Olive Rush’s ART

FROM AGE 17, RUSH HONED HER ART SKILLS AND WORKED AS AN ARTIST

From age 17 to 47, Olive Rush studied art from multiple schools and teachers.¹ During that period, she submitted her easel paintings to competitions.  Some won prizes. Her national reputation grew steadily.

Until 1920, Rush worked mostly in the Midwest and East Coast, and supported herself as a fulltime commercial illustrator and working artist. She worked as staff for Harpers Weekly and the New York Tribune and as a free-lance illustrator for books and magazines. On commission, she painted Indiana landscapes, portraits, a reredos (alter panel) in a Delaware Episcopalian church (still in use), and a mural in an Indianapolis grade school (now gone). 
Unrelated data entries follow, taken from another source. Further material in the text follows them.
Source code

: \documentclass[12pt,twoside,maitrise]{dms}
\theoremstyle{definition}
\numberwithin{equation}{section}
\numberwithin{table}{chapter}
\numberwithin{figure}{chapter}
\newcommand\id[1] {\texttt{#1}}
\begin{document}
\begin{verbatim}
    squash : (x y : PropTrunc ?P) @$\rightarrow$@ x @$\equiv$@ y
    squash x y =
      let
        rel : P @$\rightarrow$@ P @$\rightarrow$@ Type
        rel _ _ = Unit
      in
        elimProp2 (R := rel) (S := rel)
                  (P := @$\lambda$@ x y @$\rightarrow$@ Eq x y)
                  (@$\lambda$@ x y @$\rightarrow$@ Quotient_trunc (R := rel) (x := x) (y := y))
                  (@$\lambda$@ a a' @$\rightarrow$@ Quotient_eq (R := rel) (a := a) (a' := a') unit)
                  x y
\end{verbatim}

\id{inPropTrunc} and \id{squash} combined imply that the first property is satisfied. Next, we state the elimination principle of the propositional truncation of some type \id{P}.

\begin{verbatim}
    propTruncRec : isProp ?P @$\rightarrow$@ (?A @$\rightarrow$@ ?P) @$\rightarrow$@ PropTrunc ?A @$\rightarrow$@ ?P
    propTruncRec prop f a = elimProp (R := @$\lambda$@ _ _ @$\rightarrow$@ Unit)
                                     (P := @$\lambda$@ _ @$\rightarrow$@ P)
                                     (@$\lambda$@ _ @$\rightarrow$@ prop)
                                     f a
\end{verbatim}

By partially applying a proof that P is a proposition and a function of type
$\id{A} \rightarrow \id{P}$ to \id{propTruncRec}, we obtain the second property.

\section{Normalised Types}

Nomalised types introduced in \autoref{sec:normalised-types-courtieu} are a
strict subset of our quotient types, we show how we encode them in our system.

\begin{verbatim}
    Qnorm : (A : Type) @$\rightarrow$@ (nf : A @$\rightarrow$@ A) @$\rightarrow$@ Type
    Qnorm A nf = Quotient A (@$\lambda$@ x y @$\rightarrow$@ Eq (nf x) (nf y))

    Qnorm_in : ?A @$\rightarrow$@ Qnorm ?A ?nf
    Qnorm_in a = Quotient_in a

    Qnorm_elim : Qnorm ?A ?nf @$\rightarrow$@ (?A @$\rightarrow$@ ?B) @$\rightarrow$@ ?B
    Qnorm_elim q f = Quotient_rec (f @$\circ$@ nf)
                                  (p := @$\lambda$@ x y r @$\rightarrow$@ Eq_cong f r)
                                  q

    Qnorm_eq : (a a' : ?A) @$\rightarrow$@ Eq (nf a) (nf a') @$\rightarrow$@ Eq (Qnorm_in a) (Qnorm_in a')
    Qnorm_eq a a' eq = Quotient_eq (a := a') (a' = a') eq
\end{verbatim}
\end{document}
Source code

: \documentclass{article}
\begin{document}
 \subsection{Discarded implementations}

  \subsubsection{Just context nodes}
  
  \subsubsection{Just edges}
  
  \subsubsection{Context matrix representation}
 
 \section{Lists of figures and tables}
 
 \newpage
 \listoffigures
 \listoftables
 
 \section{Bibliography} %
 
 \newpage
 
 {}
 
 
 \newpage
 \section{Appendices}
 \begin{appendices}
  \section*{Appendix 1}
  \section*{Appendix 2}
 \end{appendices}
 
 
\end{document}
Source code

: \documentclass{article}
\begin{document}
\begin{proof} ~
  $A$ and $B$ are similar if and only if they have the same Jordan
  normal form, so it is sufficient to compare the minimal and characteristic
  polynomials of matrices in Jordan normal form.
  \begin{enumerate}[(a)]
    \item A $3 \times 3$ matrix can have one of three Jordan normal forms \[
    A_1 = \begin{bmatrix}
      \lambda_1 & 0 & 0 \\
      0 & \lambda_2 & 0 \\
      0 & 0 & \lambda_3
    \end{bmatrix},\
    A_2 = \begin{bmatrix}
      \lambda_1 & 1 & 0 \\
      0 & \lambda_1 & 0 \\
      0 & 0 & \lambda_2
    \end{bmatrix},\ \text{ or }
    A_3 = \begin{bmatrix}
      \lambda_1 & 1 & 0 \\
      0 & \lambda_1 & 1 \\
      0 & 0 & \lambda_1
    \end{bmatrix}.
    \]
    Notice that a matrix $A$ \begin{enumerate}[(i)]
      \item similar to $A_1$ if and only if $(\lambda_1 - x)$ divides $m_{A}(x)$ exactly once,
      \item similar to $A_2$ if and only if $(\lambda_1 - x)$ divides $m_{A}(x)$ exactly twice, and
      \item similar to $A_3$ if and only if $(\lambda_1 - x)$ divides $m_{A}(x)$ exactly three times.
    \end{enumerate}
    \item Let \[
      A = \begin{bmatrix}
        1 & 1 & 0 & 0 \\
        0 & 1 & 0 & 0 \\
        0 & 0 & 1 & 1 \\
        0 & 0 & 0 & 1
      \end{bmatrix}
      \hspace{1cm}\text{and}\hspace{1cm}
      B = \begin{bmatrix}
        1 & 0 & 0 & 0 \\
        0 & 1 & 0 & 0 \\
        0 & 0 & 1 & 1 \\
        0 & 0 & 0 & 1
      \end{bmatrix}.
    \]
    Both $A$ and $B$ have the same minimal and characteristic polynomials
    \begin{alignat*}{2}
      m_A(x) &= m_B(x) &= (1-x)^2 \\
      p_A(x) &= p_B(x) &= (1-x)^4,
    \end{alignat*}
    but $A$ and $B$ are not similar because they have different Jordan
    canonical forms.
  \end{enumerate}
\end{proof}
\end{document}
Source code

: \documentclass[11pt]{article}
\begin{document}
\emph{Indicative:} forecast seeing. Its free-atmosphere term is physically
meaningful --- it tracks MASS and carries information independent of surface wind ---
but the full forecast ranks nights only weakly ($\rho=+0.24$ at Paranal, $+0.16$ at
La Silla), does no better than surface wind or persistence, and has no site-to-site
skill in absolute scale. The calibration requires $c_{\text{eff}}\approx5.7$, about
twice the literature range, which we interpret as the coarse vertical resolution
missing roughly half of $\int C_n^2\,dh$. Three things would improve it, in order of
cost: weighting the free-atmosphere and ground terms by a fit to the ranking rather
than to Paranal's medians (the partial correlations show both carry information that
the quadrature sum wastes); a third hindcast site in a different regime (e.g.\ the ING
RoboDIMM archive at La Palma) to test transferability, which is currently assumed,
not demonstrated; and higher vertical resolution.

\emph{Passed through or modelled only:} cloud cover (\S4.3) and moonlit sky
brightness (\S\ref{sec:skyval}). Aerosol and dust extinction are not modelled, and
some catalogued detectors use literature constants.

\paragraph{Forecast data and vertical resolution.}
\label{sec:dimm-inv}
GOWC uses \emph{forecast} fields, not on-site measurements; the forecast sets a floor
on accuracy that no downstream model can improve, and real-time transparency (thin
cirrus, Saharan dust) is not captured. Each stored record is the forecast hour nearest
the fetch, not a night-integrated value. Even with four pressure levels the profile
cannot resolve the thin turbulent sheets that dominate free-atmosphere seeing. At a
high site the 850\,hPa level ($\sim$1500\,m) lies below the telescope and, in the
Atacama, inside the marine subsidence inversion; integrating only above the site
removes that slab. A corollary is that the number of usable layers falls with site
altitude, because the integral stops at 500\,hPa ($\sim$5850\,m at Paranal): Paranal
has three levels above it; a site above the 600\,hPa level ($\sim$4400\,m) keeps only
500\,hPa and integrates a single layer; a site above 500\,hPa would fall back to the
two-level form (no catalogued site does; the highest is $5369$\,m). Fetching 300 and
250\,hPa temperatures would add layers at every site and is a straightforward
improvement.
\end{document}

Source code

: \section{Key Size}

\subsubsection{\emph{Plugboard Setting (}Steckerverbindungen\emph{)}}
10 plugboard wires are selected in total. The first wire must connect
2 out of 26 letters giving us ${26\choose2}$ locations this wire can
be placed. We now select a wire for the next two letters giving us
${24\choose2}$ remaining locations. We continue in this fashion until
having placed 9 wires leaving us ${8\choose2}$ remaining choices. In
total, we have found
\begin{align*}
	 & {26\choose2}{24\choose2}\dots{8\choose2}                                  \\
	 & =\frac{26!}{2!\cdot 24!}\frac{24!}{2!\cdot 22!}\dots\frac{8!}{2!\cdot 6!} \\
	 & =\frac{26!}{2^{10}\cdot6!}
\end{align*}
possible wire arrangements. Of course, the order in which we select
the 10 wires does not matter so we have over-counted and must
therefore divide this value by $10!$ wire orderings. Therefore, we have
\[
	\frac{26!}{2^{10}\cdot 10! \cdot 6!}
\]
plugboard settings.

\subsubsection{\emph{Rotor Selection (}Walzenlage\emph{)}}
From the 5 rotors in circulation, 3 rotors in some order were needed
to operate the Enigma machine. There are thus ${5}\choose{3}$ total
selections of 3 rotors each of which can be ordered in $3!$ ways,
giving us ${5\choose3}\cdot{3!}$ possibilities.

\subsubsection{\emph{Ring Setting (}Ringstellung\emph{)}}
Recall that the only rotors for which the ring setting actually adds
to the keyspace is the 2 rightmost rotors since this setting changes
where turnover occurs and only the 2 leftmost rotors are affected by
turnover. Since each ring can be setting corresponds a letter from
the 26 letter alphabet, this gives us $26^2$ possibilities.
Rush became increasingly drawn to modern trends in art. In January 1920, just before she moved west, Rush wrote a two-page statement on her life and art. In it, she said:

“Any art expression must have structure, order, balance and rhythm – a painting no less than a cathedral or a symphony. It must have movement and poise, harmony of color, and contrast of color. These are the essentials. Nature is an essential. She may, or may not, be imitated. Imitation is not a high form of art. I hold aesthetic beauty to be more important to civilization than any other one thing except religion, and that art is not religion’s handmaiden, but her radiant sister.” ²

  1.  including Earlham College, the Corcoran School of Art, the Howard Pyle School of Illustration, and the Newlyn School of Art in Cornwall, England. She also studied and sketched in Paris and Senlis, France, and in Antwerp, Belgium, on two European trips with other women artists.

  2. Olive Rush, January 1920. Biographical Narrative Labeled “For Gallery File”, in Smithsonian Arch. of American Artists, Olive Rush Papers, Series 1, Biographical, Box 1, Folder 1, p 4.

“Nixon Rush” 1914 (collection of Jock Lauterer)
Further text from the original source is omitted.